Go to the line in the data below that contains "Oracle HotSpot VM". Write it out exactly, along with every later line through the last, and nothing else.

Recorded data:
————

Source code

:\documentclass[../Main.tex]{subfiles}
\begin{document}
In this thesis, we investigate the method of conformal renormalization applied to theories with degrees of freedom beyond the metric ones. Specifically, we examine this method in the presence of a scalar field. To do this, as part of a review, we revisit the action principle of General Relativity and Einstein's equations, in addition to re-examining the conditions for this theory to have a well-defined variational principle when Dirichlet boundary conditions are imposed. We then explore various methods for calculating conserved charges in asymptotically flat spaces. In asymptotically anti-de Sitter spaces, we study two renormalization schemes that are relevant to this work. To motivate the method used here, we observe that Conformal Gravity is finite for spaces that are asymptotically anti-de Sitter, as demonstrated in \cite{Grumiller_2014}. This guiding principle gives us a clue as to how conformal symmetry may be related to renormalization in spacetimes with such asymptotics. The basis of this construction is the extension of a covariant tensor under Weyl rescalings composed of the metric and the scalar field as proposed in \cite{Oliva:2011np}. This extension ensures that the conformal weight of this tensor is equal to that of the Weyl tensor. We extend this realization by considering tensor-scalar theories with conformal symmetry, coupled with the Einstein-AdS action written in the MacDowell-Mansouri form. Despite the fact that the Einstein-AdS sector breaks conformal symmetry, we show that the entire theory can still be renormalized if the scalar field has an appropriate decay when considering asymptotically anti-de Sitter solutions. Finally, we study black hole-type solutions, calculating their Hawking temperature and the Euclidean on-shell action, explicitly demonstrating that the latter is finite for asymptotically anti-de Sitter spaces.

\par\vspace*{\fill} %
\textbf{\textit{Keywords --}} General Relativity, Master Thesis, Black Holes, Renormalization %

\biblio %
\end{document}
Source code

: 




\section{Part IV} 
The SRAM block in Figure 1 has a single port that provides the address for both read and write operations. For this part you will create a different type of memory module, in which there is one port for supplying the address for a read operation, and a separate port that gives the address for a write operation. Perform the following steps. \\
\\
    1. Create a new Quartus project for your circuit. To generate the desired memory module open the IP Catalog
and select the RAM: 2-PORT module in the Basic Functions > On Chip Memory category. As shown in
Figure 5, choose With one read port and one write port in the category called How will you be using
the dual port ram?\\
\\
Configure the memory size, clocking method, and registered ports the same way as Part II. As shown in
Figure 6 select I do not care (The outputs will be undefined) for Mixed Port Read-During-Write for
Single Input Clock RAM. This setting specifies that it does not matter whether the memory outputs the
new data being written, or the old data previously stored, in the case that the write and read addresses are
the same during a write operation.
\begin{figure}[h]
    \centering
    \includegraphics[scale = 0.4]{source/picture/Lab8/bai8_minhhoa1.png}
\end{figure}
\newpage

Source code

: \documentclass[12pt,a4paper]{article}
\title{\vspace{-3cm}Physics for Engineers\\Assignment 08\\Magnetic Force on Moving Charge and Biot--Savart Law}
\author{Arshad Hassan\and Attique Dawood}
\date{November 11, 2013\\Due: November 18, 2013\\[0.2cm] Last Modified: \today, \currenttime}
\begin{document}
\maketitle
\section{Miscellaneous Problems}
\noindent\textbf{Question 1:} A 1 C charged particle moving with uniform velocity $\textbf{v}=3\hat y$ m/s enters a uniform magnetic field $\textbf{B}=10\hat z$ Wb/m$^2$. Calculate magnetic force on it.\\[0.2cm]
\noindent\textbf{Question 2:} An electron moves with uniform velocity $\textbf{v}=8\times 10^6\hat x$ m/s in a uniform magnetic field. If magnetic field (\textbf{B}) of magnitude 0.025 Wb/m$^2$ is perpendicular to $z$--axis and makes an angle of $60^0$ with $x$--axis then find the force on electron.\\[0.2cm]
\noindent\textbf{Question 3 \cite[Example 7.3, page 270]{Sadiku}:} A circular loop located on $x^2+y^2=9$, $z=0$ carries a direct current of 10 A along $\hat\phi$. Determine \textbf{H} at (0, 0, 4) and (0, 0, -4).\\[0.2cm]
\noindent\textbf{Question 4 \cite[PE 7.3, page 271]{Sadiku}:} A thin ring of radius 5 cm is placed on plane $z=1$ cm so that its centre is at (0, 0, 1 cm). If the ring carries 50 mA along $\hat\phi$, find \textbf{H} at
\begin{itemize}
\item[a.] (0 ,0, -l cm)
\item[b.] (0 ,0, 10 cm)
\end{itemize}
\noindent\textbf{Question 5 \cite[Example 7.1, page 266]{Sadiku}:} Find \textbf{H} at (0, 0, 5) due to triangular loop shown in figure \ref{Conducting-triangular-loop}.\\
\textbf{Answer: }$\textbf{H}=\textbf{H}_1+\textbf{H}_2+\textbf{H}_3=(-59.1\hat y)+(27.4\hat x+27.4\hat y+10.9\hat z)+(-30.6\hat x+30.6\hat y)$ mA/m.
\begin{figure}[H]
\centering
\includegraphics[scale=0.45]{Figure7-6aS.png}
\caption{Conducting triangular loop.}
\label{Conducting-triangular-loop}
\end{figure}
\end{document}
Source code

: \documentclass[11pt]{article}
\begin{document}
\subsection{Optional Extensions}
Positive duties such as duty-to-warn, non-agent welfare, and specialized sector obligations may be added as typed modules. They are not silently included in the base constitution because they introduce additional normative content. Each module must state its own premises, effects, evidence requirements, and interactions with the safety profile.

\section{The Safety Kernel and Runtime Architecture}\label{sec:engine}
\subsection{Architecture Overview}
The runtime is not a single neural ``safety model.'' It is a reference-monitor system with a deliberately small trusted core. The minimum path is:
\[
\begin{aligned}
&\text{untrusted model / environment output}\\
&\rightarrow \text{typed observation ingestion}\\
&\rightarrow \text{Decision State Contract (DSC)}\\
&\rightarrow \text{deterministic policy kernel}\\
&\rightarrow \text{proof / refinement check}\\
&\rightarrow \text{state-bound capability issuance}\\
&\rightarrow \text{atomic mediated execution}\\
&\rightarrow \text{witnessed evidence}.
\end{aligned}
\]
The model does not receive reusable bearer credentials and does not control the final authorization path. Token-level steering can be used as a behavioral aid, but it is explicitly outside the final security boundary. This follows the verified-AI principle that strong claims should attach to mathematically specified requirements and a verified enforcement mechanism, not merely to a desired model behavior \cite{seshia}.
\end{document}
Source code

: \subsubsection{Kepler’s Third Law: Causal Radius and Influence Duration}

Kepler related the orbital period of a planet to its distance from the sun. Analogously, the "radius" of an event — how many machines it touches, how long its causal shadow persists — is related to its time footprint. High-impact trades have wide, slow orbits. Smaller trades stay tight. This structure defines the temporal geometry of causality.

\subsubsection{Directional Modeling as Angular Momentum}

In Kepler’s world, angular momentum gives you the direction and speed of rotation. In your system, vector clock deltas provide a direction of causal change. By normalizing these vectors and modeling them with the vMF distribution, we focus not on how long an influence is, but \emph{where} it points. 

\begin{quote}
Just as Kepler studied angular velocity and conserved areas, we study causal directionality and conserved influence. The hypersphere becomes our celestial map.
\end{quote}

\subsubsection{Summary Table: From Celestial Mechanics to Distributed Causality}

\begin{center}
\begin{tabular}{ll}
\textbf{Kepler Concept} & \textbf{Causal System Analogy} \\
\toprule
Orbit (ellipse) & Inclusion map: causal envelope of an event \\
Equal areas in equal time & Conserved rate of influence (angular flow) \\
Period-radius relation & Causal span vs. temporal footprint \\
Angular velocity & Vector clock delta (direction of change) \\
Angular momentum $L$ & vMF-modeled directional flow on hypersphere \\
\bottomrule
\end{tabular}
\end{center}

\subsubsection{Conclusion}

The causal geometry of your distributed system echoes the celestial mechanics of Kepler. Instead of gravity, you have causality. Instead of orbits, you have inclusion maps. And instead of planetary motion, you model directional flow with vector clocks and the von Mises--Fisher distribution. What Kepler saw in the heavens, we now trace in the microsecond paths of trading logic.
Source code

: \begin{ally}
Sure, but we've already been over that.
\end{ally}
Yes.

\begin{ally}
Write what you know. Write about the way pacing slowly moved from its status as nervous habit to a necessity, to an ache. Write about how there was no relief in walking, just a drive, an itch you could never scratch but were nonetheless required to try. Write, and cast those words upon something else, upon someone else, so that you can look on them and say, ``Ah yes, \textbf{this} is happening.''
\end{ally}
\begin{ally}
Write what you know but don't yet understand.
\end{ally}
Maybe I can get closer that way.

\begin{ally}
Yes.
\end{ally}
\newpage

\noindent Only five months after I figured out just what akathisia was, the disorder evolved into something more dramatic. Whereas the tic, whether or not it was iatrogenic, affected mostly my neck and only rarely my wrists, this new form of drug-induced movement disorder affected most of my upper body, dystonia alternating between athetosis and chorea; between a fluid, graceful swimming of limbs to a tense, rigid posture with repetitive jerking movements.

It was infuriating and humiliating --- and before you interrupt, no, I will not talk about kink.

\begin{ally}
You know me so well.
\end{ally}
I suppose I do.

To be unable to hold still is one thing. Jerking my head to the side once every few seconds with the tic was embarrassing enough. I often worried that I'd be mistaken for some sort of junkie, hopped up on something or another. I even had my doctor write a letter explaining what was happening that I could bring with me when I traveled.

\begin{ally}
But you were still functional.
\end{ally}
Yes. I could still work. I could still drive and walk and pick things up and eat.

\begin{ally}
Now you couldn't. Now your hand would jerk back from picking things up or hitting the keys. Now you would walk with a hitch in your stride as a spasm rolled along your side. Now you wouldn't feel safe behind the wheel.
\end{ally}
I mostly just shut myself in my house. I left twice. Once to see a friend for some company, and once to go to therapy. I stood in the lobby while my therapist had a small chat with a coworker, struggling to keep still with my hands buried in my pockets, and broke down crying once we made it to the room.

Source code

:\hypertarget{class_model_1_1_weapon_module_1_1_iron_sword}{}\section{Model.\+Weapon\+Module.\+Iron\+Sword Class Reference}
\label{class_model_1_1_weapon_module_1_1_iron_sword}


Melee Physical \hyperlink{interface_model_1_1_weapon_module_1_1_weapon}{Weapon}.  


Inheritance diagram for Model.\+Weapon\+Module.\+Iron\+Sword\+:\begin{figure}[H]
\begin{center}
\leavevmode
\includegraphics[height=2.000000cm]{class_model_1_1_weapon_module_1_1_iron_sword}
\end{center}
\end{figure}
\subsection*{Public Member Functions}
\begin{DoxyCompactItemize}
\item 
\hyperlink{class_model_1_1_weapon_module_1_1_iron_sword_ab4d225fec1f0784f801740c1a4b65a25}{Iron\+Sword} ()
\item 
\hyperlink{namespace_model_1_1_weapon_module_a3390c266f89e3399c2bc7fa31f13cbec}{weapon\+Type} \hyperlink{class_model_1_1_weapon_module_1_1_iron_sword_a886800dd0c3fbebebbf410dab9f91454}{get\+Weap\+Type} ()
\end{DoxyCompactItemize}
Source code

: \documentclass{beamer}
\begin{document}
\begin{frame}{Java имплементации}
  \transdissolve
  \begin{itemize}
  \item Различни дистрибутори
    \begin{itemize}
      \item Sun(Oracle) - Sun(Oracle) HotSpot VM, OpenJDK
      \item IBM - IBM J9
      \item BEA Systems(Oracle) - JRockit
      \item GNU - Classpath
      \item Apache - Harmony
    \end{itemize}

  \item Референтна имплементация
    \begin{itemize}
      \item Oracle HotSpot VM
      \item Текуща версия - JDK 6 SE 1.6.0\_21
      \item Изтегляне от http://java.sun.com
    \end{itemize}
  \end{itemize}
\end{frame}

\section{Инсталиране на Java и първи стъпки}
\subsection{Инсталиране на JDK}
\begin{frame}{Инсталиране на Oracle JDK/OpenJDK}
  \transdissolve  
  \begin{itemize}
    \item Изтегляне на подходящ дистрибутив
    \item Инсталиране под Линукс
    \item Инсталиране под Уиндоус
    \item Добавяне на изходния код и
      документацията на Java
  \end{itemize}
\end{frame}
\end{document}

————

Output below:
      \item Oracle HotSpot VM
      \item Текуща версия - JDK 6 SE 1.6.0\_21
      \item Изтегляне от http://java.sun.com
    \end{itemize}
  \end{itemize}
\end{frame}

\section{Инсталиране на Java и първи стъпки}
\subsection{Инсталиране на JDK}
\begin{frame}{Инсталиране на Oracle JDK/OpenJDK}
  \transdissolve  
  \begin{itemize}
    \item Изтегляне на подходящ дистрибутив
    \item Инсталиране под Линукс
    \item Инсталиране под Уиндоус
    \item Добавяне на изходния код и
      документацията на Java
  \end{itemize}
\end{frame}
\end{document}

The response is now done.